* **EXERCISE AIM**
Every entry in the data is to be written out exactly; no picture belongs in the copy.
□ □ □ □ □
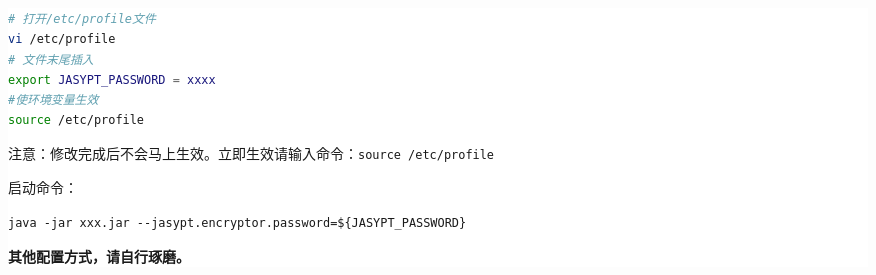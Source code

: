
 ```bash
# 打开/etc/profile文件
vi /etc/profile
# 文件末尾插入
export JASYPT_PASSWORD = xxxx
#使环境变量生效
source /etc/profile
```

注意：修改完成后不会马上生效。立即生效请输入命令：`source /etc/profile`

启动命令：

```shell
java -jar xxx.jar --jasypt.encryptor.password=${JASYPT_PASSWORD}
```



**其他配置方式，请自行琢磨。**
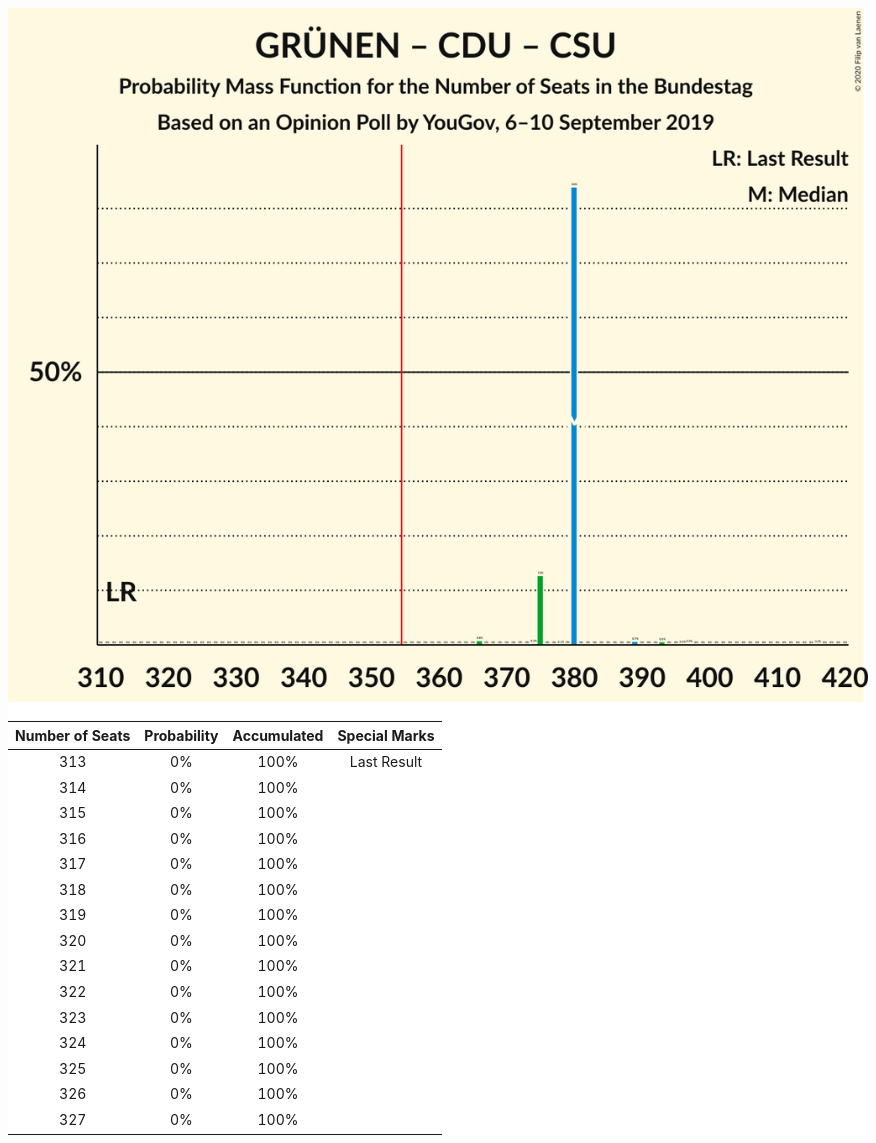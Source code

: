 ![Graph with seats probability mass function not yet produced](2019-09-10-YouGov-coalitions-seats-pmf-grünen–cdu–csu.png "Seats Probability Mass Function")

| Number of Seats | Probability | Accumulated | Special Marks |
|:---------------:|:-----------:|:-----------:|:-------------:|
| 313 | 0% | 100% | Last Result |
| 314 | 0% | 100% |  |
| 315 | 0% | 100% |  |
| 316 | 0% | 100% |  |
| 317 | 0% | 100% |  |
| 318 | 0% | 100% |  |
| 319 | 0% | 100% |  |
| 320 | 0% | 100% |  |
| 321 | 0% | 100% |  |
| 322 | 0% | 100% |  |
| 323 | 0% | 100% |  |
| 324 | 0% | 100% |  |
| 325 | 0% | 100% |  |
| 326 | 0% | 100% |  |
| 327 | 0% | 100% |  |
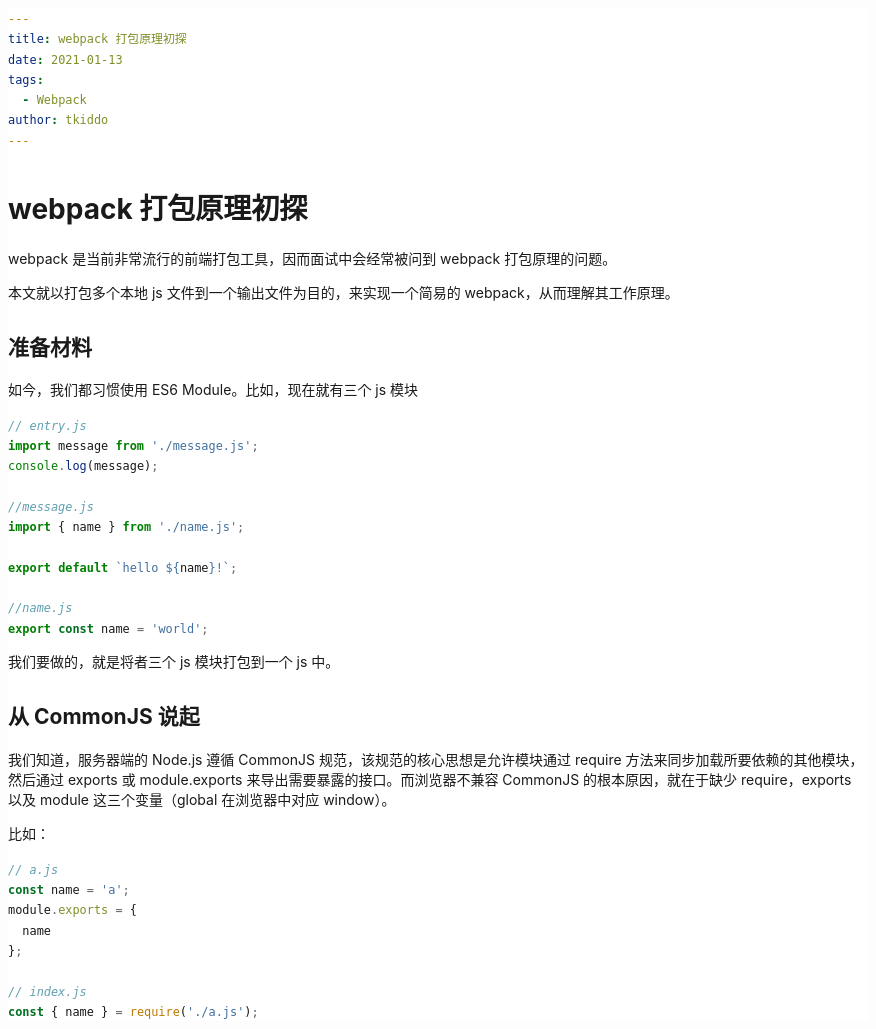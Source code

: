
 ```yaml
---
title: webpack 打包原理初探
date: 2021-01-13
tags:
  - Webpack
author: tkiddo
---
```


# webpack 打包原理初探

webpack 是当前非常流行的前端打包工具，因而面试中会经常被问到 webpack 打包原理的问题。

本文就以打包多个本地 js 文件到一个输出文件为目的，来实现一个简易的 webpack，从而理解其工作原理。

## 准备材料

如今，我们都习惯使用 ES6 Module。比如，现在就有三个 js 模块

```js
// entry.js
import message from './message.js';
console.log(message);

//message.js
import { name } from './name.js';

export default `hello ${name}!`;

//name.js
export const name = 'world';
```

我们要做的，就是将者三个 js 模块打包到一个 js 中。

## 从 CommonJS 说起

我们知道，服务器端的 Node.js 遵循 CommonJS 规范，该规范的核心思想是允许模块通过 require 方法来同步加载所要依赖的其他模块，然后通过 exports 或 module.exports 来导出需要暴露的接口。而浏览器不兼容 CommonJS 的根本原因，就在于缺少 require，exports 以及 module 这三个变量（global 在浏览器中对应 window）。

比如：

```js
// a.js
const name = 'a';
module.exports = {
  name
};

// index.js
const { name } = require('./a.js');
```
□ □ □ □ □
* **TASK SOLUTION**
Source code

:
 ```bash
# 打开/etc/profile文件
vi /etc/profile
# 文件末尾插入
export JASYPT_PASSWORD = xxxx
#使环境变量生效
source /etc/profile
```

注意：修改完成后不会马上生效。立即生效请输入命令：`source /etc/profile`

启动命令：

```shell
java -jar xxx.jar --jasypt.encryptor.password=${JASYPT_PASSWORD}
```



**其他配置方式，请自行琢磨。**
Source code

: ![Graph with seats probability mass function not yet produced](2019-09-10-YouGov-coalitions-seats-pmf-grünen–cdu–csu.png "Seats Probability Mass Function")

| Number of Seats | Probability | Accumulated | Special Marks |
|:---------------:|:-----------:|:-----------:|:-------------:|
| 313 | 0% | 100% | Last Result |
| 314 | 0% | 100% |  |
| 315 | 0% | 100% |  |
| 316 | 0% | 100% |  |
| 317 | 0% | 100% |  |
| 318 | 0% | 100% |  |
| 319 | 0% | 100% |  |
| 320 | 0% | 100% |  |
| 321 | 0% | 100% |  |
| 322 | 0% | 100% |  |
| 323 | 0% | 100% |  |
| 324 | 0% | 100% |  |
| 325 | 0% | 100% |  |
| 326 | 0% | 100% |  |
| 327 | 0% | 100% |  |
Source code

:
 ```yaml
---
title: webpack 打包原理初探
date: 2021-01-13
tags:
  - Webpack
author: tkiddo
---
```


# webpack 打包原理初探

webpack 是当前非常流行的前端打包工具，因而面试中会经常被问到 webpack 打包原理的问题。

本文就以打包多个本地 js 文件到一个输出文件为目的，来实现一个简易的 webpack，从而理解其工作原理。

## 准备材料

如今，我们都习惯使用 ES6 Module。比如，现在就有三个 js 模块

```js
// entry.js
import message from './message.js';
console.log(message);

//message.js
import { name } from './name.js';

export default `hello ${name}!`;

//name.js
export const name = 'world';
```

我们要做的，就是将者三个 js 模块打包到一个 js 中。

## 从 CommonJS 说起

我们知道，服务器端的 Node.js 遵循 CommonJS 规范，该规范的核心思想是允许模块通过 require 方法来同步加载所要依赖的其他模块，然后通过 exports 或 module.exports 来导出需要暴露的接口。而浏览器不兼容 CommonJS 的根本原因，就在于缺少 require，exports 以及 module 这三个变量（global 在浏览器中对应 window）。

比如：

```js
// a.js
const name = 'a';
module.exports = {
  name
};

// index.js
const { name } = require('./a.js');
```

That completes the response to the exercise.